Posterior Predictive Distribution

Thus the predictive distribution at some \(x^{*}\) is given by averaging the output of all possible linear models w.r.t. the posterior

\[ \begin{eqnarray} p(y^{*} | x^{*}, {\bf x,y}) &=& \int p({\bf y}^{*}| {\bf x}^{*}, {\bf w} ) p(\bf w| X, y)dw \nonumber \\ &=& {\cal N} \left(y \vert \bar{\bf w}^{T}x^{*}, \sigma_n^2 + x^{*^T}A^{-1}x^{*} \right), \end{eqnarray} \]

which is again Gaussian, with a mean given by the posterior mean multiplied by the test input and the variance is a quadratic form of the test input with the posterior covariance matrix, showing that the predictive uncertainties grow with the magnitude of the test input, as one would expect for a linear model.

Regularization

\(\alpha = \sigma_n^2/\tau^2\) (prior precision/likelihood precision) is the regularization parameter from ridge regression.
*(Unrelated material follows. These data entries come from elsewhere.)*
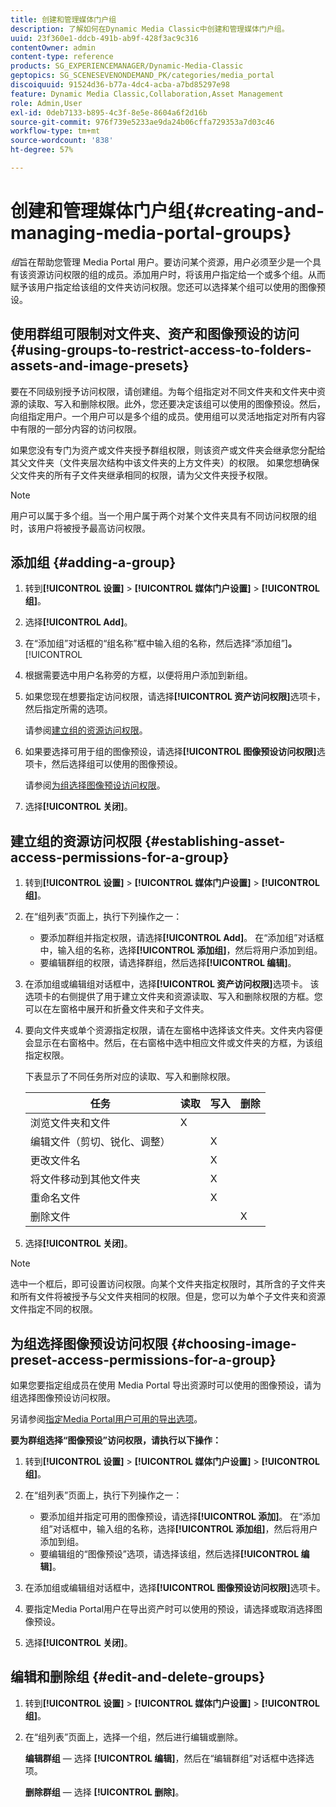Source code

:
 ```yaml
---
title: 创建和管理媒体门户组
description: 了解如何在Dynamic Media Classic中创建和管理媒体门户组。
uuid: 23f360e1-ddcb-491b-ab9f-428f3ac9c316
contentOwner: admin
content-type: reference
products: SG_EXPERIENCEMANAGER/Dynamic-Media-Classic
geptopics: SG_SCENESEVENONDEMAND_PK/categories/media_portal
discoiquuid: 91524d36-b77a-4dc4-acba-a7bd85297e98
feature: Dynamic Media Classic,Collaboration,Asset Management
role: Admin,User
exl-id: 0deb7133-b895-4c3f-8e5e-8604a6f2d16b
source-git-commit: 976f739e5233ae9da24b06cffa729353a7d03c46
workflow-type: tm+mt
source-wordcount: '838'
ht-degree: 57%

---
```


# 创建和管理媒体门户组{#creating-and-managing-media-portal-groups}

*组*&#x200B;旨在帮助您管理 Media Portal 用户。要访问某个资源，用户必须至少是一个具有该资源访问权限的组的成员。添加用户时，将该用户指定给一个或多个组。从而赋予该用户指定给该组的文件夹访问权限。您还可以选择某个组可以使用的图像预设。

## 使用群组可限制对文件夹、资产和图像预设的访问 {#using-groups-to-restrict-access-to-folders-assets-and-image-presets}

要在不同级别授予访问权限，请创建组。为每个组指定对不同文件夹和文件夹中资源的读取、写入和删除权限。此外，您还要决定该组可以使用的图像预设。然后，向组指定用户。一个用户可以是多个组的成员。使用组可以灵活地指定对所有内容中有限的一部分内容的访问权限。

如果您没有专门为资产或文件夹授予群组权限，则该资产或文件夹会继承您分配给其父文件夹（文件夹层次结构中该文件夹的上方文件夹）的权限。 如果您想确保父文件夹的所有子文件夹继承相同的权限，请为父文件夹授予权限。

>[!NOTE]
>
>用户可以属于多个组。当一个用户属于两个对某个文件夹具有不同访问权限的组时，该用户将被授予最高访问权限。

## 添加组 {#adding-a-group}

1. 转到&#x200B;**[!UICONTROL 设置]** > **[!UICONTROL 媒体门户设置]** > **[!UICONTROL 组]**。
1. 选择&#x200B;**[!UICONTROL Add]**。
1. 在“添加组”对话框的“组名称”框中输入组的名称，然后选择“添加组”]**。**[!UICONTROL 
1. 根据需要选中用户名称旁的方框，以便将用户添加到新组。
1. 如果您现在想要指定访问权限，请选择&#x200B;**[!UICONTROL 资产访问权限]**&#x200B;选项卡，然后指定所需的选项。

   请参阅[建立组的资源访问权限](creating-media-portal-groups.md#establishing_asset_access_permissions_for_a_group)。

1. 如果要选择可用于组的图像预设，请选择&#x200B;**[!UICONTROL 图像预设访问权限]**&#x200B;选项卡，然后选择组可以使用的图像预设。

   请参阅[为组选择图像预设访问权限](creating-media-portal-groups.md#choosing_image_preset_access_permissions_for_a_group)。

1. 选择&#x200B;**[!UICONTROL 关闭]**。

## 建立组的资源访问权限 {#establishing-asset-access-permissions-for-a-group}

1. 转到&#x200B;**[!UICONTROL 设置]** > **[!UICONTROL 媒体门户设置]** > **[!UICONTROL 组]**。
1. 在“组列表”页面上，执行下列操作之一：

   * 要添加群组并指定权限，请选择&#x200B;**[!UICONTROL Add]**。 在“添加组”对话框中，输入组的名称，选择&#x200B;**[!UICONTROL 添加组]**，然后将用户添加到组。
   * 要编辑群组的权限，请选择群组，然后选择&#x200B;**[!UICONTROL 编辑]**。

1. 在添加组或编辑组对话框中，选择&#x200B;**[!UICONTROL 资产访问权限]**&#x200B;选项卡。 该选项卡的右侧提供了用于建立文件夹和资源读取、写入和删除权限的方框。您可以在左窗格中展开和折叠文件夹和子文件夹。
1. 要向文件夹或单个资源指定权限，请在左窗格中选择该文件夹。文件夹内容便会显示在右窗格中。然后，在右窗格中选中相应文件或文件夹的方框，为该组指定权限。

   下表显示了不同任务所对应的读取、写入和删除权限。

   | 任务 | 读取 | 写入 | 删除 |
   | --- | --- | --- | --- |
   | 浏览文件夹和文件 | X |  |  |
   | 编辑文件（剪切、锐化、调整） |  | X |  |
   | 更改文件名 |  | X |  |
   | 将文件移动到其他文件夹 |  | X |  |
   | 重命名文件 |  | X |  |
   | 删除文件 |  |  | X |

1. 选择&#x200B;**[!UICONTROL 关闭]**。

>[!NOTE]
>
>选中一个框后，即可设置访问权限。向某个文件夹指定权限时，其所含的子文件夹和所有文件将被授予与父文件夹相同的权限。但是，您可以为单个子文件夹和资源文件指定不同的权限。

## 为组选择图像预设访问权限 {#choosing-image-preset-access-permissions-for-a-group}

如果您要指定组成员在使用 Media Portal 导出资源时可以使用的图像预设，请为组选择图像预设访问权限。

另请参阅[指定Media Portal用户可用的导出选项](specifying-export-options-available-media.md#specifying_export_options_available_to_media_portal_users)。

**要为群组选择“图像预设”访问权限，请执行以下操作：**

1. 转到&#x200B;**[!UICONTROL 设置]** > **[!UICONTROL 媒体门户设置]** > **[!UICONTROL 组]**。
1. 在“组列表”页面上，执行下列操作之一：

   * 要添加组并指定可用的图像预设，请选择&#x200B;**[!UICONTROL 添加]**。 在“添加组”对话框中，输入组的名称，选择&#x200B;**[!UICONTROL 添加组]**，然后将用户添加到组。
   * 要编辑组的“图像预设”选项，请选择该组，然后选择&#x200B;**[!UICONTROL 编辑]**。

1. 在添加组或编辑组对话框中，选择&#x200B;**[!UICONTROL 图像预设访问权限]**&#x200B;选项卡。
1. 要指定Media Portal用户在导出资产时可以使用的预设，请选择或取消选择图像预设。
1. 选择&#x200B;**[!UICONTROL 关闭]**。

## 编辑和删除组 {#edit-and-delete-groups}

1. 转到&#x200B;**[!UICONTROL 设置]** > **[!UICONTROL 媒体门户设置]** > **[!UICONTROL 组]**。
1. 在“组列表”页面上，选择一个组，然后进行编辑或删除。

   **编辑群组**  — 选择 **[!UICONTROL 编辑]**，然后在“编辑群组”对话框中选择选项。

   **删除群组**  — 选择 **[!UICONTROL 删除]**。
An uninformative (tending to uniform) prior means no regularization which is the standard MLE result.

priorPrecision/likelihoodPrecision
0.08000000000000002

But now say you had a strong belief the both the slope and intercept ought to be 0. Or in other words you are trying to restrict your parameters to a certain range.

priorPrecision=100.0
priorCovariance = prior_covariance(1/priorPrecision )
priorPDF = lambda w: multivariate_normal.pdf(w,mean=priorMean,cov=priorCovariance)
cplot(priorPDF)

priorPrecision/likelihoodPrecision
4.000000000000001
choices=np.random.choice([1,2,3,4,5,6,7,8,9,10,11,12,13,14,15,16,17,18,19],4,replace=False)
choices
array([ 1, 18, 13, 19])

# For each iteration plot  the
# posterior over the first i data points and sample lines whose
# parameters are drawn from the corresponding posterior. 
fig, axes=plt.subplots(figsize=(12,30), nrows=4, ncols=2);
mu = priorMean
cov = priorCovariance
muhash={}
covhash={}
k=0
xnew=x[choices]
ynew=y[choices]
for j,i in enumerate(choices):
    postW,mu,cov = update(np.array([1,xnew[j]]),ynew[j],likelihoodPrecision,mu,cov)
    muhash[i]=mu
    covhash[i]=cov
    cplot(postW, axes[k][0])
    plotSampleLines(muhash[i],covhash[i],15, (xnew[:j+1],ynew[:j+1]), axes[k][1])
    k=k+1

Notice how our prior tries to keep things as flat as possible!